_Your instructions_
Copy the records below word for word, leaving out nothing.

_The input_
○ ○ ○ ○

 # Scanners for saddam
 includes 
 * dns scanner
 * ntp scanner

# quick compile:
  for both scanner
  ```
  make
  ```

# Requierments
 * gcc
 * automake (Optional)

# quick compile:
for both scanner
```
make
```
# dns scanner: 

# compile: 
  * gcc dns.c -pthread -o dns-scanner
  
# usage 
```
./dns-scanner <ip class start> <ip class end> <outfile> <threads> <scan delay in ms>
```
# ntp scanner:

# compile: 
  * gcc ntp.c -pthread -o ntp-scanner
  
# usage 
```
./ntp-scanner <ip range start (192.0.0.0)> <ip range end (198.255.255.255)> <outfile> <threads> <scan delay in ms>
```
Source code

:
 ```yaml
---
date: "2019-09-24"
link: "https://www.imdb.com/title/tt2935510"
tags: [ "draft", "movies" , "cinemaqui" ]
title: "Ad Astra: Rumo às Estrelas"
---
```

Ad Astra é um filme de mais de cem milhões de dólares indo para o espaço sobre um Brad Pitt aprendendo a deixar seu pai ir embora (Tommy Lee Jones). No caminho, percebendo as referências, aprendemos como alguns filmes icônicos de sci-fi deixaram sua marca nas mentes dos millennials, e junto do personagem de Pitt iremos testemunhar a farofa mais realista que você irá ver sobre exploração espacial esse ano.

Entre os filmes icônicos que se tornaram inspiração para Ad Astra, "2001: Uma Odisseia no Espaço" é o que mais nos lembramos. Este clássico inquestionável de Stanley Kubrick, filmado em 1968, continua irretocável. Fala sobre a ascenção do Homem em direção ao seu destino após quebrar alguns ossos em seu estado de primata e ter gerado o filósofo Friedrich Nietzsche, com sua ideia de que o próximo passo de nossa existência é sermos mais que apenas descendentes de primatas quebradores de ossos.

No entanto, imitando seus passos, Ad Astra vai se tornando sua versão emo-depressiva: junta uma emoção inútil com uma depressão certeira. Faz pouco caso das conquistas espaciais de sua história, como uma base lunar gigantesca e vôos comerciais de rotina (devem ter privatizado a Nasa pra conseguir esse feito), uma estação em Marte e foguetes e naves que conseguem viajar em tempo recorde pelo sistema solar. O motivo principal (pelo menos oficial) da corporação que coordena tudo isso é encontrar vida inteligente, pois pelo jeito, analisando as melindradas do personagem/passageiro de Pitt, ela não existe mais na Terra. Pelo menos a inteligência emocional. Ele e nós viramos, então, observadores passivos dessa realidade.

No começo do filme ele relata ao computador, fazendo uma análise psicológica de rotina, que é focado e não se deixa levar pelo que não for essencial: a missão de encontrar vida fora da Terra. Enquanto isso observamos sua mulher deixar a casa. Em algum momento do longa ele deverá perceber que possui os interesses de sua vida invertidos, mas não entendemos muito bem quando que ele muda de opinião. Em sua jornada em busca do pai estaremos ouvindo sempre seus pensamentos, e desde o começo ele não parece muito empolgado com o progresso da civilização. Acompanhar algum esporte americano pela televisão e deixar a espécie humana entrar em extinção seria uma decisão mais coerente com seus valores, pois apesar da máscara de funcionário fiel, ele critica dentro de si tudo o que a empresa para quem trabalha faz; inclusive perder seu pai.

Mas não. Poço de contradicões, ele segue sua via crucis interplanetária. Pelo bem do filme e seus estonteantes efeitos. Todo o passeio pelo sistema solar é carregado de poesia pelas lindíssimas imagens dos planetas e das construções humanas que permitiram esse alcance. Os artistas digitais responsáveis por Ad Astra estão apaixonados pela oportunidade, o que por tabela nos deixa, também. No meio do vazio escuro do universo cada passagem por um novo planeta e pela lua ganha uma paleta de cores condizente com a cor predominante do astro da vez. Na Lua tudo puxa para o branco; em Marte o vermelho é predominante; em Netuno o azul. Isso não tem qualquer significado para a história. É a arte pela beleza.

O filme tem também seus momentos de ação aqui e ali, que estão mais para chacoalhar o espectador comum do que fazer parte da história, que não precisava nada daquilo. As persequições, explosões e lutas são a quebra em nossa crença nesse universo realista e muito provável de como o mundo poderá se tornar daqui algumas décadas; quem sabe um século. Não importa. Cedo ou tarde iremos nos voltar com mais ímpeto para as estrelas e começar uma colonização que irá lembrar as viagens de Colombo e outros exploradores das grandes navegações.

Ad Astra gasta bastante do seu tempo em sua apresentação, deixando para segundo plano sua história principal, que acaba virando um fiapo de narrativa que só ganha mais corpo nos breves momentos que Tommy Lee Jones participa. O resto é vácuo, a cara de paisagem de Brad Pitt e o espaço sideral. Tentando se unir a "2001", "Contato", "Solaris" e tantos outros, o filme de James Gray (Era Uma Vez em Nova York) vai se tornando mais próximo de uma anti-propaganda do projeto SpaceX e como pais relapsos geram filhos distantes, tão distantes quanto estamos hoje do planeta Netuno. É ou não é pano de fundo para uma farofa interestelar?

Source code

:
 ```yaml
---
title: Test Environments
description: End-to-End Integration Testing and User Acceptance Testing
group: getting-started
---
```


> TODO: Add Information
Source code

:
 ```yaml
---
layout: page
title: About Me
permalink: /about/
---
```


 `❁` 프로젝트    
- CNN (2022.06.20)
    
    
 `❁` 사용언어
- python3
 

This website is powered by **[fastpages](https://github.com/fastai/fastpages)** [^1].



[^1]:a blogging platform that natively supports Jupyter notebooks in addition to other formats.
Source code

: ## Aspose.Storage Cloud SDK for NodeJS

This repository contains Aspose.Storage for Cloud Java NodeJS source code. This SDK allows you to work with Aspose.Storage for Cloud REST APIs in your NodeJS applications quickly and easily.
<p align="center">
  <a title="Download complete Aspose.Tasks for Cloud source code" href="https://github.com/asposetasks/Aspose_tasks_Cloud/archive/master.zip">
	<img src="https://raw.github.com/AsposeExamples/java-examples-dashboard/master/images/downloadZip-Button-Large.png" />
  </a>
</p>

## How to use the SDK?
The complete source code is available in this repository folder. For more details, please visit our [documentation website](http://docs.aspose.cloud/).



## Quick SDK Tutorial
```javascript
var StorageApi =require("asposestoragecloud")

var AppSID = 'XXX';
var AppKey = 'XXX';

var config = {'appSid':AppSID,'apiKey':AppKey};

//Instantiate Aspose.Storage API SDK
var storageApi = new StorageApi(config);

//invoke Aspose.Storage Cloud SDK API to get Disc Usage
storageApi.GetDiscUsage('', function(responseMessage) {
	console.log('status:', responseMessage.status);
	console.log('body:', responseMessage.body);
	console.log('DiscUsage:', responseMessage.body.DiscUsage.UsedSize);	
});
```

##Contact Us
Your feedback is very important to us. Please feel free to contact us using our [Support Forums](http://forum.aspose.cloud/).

○ ○ ○ ○

_Task result_
 # Scanners for saddam
 includes 
 * dns scanner
 * ntp scanner

# quick compile:
  for both scanner
  ```
  make
  ```

# Requierments
 * gcc
 * automake (Optional)

# quick compile:
for both scanner
```
make
```
# dns scanner: 

# compile: 
  * gcc dns.c -pthread -o dns-scanner
  
# usage 
```
./dns-scanner <ip class start> <ip class end> <outfile> <threads> <scan delay in ms>
```
# ntp scanner:

# compile: 
  * gcc ntp.c -pthread -o ntp-scanner
  
# usage 
```
./ntp-scanner <ip range start (192.0.0.0)> <ip range end (198.255.255.255)> <outfile> <threads> <scan delay in ms>
```
Source code

:
 ```yaml
---
date: "2019-09-24"
link: "https://www.imdb.com/title/tt2935510"
tags: [ "draft", "movies" , "cinemaqui" ]
title: "Ad Astra: Rumo às Estrelas"
---
```

Ad Astra é um filme de mais de cem milhões de dólares indo para o espaço sobre um Brad Pitt aprendendo a deixar seu pai ir embora (Tommy Lee Jones). No caminho, percebendo as referências, aprendemos como alguns filmes icônicos de sci-fi deixaram sua marca nas mentes dos millennials, e junto do personagem de Pitt iremos testemunhar a farofa mais realista que você irá ver sobre exploração espacial esse ano.

Entre os filmes icônicos que se tornaram inspiração para Ad Astra, "2001: Uma Odisseia no Espaço" é o que mais nos lembramos. Este clássico inquestionável de Stanley Kubrick, filmado em 1968, continua irretocável. Fala sobre a ascenção do Homem em direção ao seu destino após quebrar alguns ossos em seu estado de primata e ter gerado o filósofo Friedrich Nietzsche, com sua ideia de que o próximo passo de nossa existência é sermos mais que apenas descendentes de primatas quebradores de ossos.

No entanto, imitando seus passos, Ad Astra vai se tornando sua versão emo-depressiva: junta uma emoção inútil com uma depressão certeira. Faz pouco caso das conquistas espaciais de sua história, como uma base lunar gigantesca e vôos comerciais de rotina (devem ter privatizado a Nasa pra conseguir esse feito), uma estação em Marte e foguetes e naves que conseguem viajar em tempo recorde pelo sistema solar. O motivo principal (pelo menos oficial) da corporação que coordena tudo isso é encontrar vida inteligente, pois pelo jeito, analisando as melindradas do personagem/passageiro de Pitt, ela não existe mais na Terra. Pelo menos a inteligência emocional. Ele e nós viramos, então, observadores passivos dessa realidade.

No começo do filme ele relata ao computador, fazendo uma análise psicológica de rotina, que é focado e não se deixa levar pelo que não for essencial: a missão de encontrar vida fora da Terra. Enquanto isso observamos sua mulher deixar a casa. Em algum momento do longa ele deverá perceber que possui os interesses de sua vida invertidos, mas não entendemos muito bem quando que ele muda de opinião. Em sua jornada em busca do pai estaremos ouvindo sempre seus pensamentos, e desde o começo ele não parece muito empolgado com o progresso da civilização. Acompanhar algum esporte americano pela televisão e deixar a espécie humana entrar em extinção seria uma decisão mais coerente com seus valores, pois apesar da máscara de funcionário fiel, ele critica dentro de si tudo o que a empresa para quem trabalha faz; inclusive perder seu pai.

Mas não. Poço de contradicões, ele segue sua via crucis interplanetária. Pelo bem do filme e seus estonteantes efeitos. Todo o passeio pelo sistema solar é carregado de poesia pelas lindíssimas imagens dos planetas e das construções humanas que permitiram esse alcance. Os artistas digitais responsáveis por Ad Astra estão apaixonados pela oportunidade, o que por tabela nos deixa, também. No meio do vazio escuro do universo cada passagem por um novo planeta e pela lua ganha uma paleta de cores condizente com a cor predominante do astro da vez. Na Lua tudo puxa para o branco; em Marte o vermelho é predominante; em Netuno o azul. Isso não tem qualquer significado para a história. É a arte pela beleza.

O filme tem também seus momentos de ação aqui e ali, que estão mais para chacoalhar o espectador comum do que fazer parte da história, que não precisava nada daquilo. As persequições, explosões e lutas são a quebra em nossa crença nesse universo realista e muito provável de como o mundo poderá se tornar daqui algumas décadas; quem sabe um século. Não importa. Cedo ou tarde iremos nos voltar com mais ímpeto para as estrelas e começar uma colonização que irá lembrar as viagens de Colombo e outros exploradores das grandes navegações.

Ad Astra gasta bastante do seu tempo em sua apresentação, deixando para segundo plano sua história principal, que acaba virando um fiapo de narrativa que só ganha mais corpo nos breves momentos que Tommy Lee Jones participa. O resto é vácuo, a cara de paisagem de Brad Pitt e o espaço sideral. Tentando se unir a "2001", "Contato", "Solaris" e tantos outros, o filme de James Gray (Era Uma Vez em Nova York) vai se tornando mais próximo de uma anti-propaganda do projeto SpaceX e como pais relapsos geram filhos distantes, tão distantes quanto estamos hoje do planeta Netuno. É ou não é pano de fundo para uma farofa interestelar?

Source code

:
 ```yaml
---
title: Test Environments
description: End-to-End Integration Testing and User Acceptance Testing
group: getting-started
---
```


> TODO: Add Information
Source code

:
 ```yaml
---
layout: page
title: About Me
permalink: /about/
---
```


 `❁` 프로젝트    
- CNN (2022.06.20)
    
    
 `❁` 사용언어
- python3
 

This website is powered by **[fastpages](https://github.com/fastai/fastpages)** [^1].



[^1]:a blogging platform that natively supports Jupyter notebooks in addition to other formats.
Source code

: ## Aspose.Storage Cloud SDK for NodeJS

This repository contains Aspose.Storage for Cloud Java NodeJS source code. This SDK allows you to work with Aspose.Storage for Cloud REST APIs in your NodeJS applications quickly and easily.
<p align="center">
  <a title="Download complete Aspose.Tasks for Cloud source code" href="https://github.com/asposetasks/Aspose_tasks_Cloud/archive/master.zip">
	<img src="https://raw.github.com/AsposeExamples/java-examples-dashboard/master/images/downloadZip-Button-Large.png" />
  </a>
</p>

## How to use the SDK?
The complete source code is available in this repository folder. For more details, please visit our [documentation website](http://docs.aspose.cloud/).



## Quick SDK Tutorial
```javascript
var StorageApi =require("asposestoragecloud")

var AppSID = 'XXX';
var AppKey = 'XXX';

var config = {'appSid':AppSID,'apiKey':AppKey};

//Instantiate Aspose.Storage API SDK
var storageApi = new StorageApi(config);

//invoke Aspose.Storage Cloud SDK API to get Disc Usage
storageApi.GetDiscUsage('', function(responseMessage) {
	console.log('status:', responseMessage.status);
	console.log('body:', responseMessage.body);
	console.log('DiscUsage:', responseMessage.body.DiscUsage.UsedSize);	
});
```

##Contact Us
Your feedback is very important to us. Please feel free to contact us using our [Support Forums](http://forum.aspose.cloud/).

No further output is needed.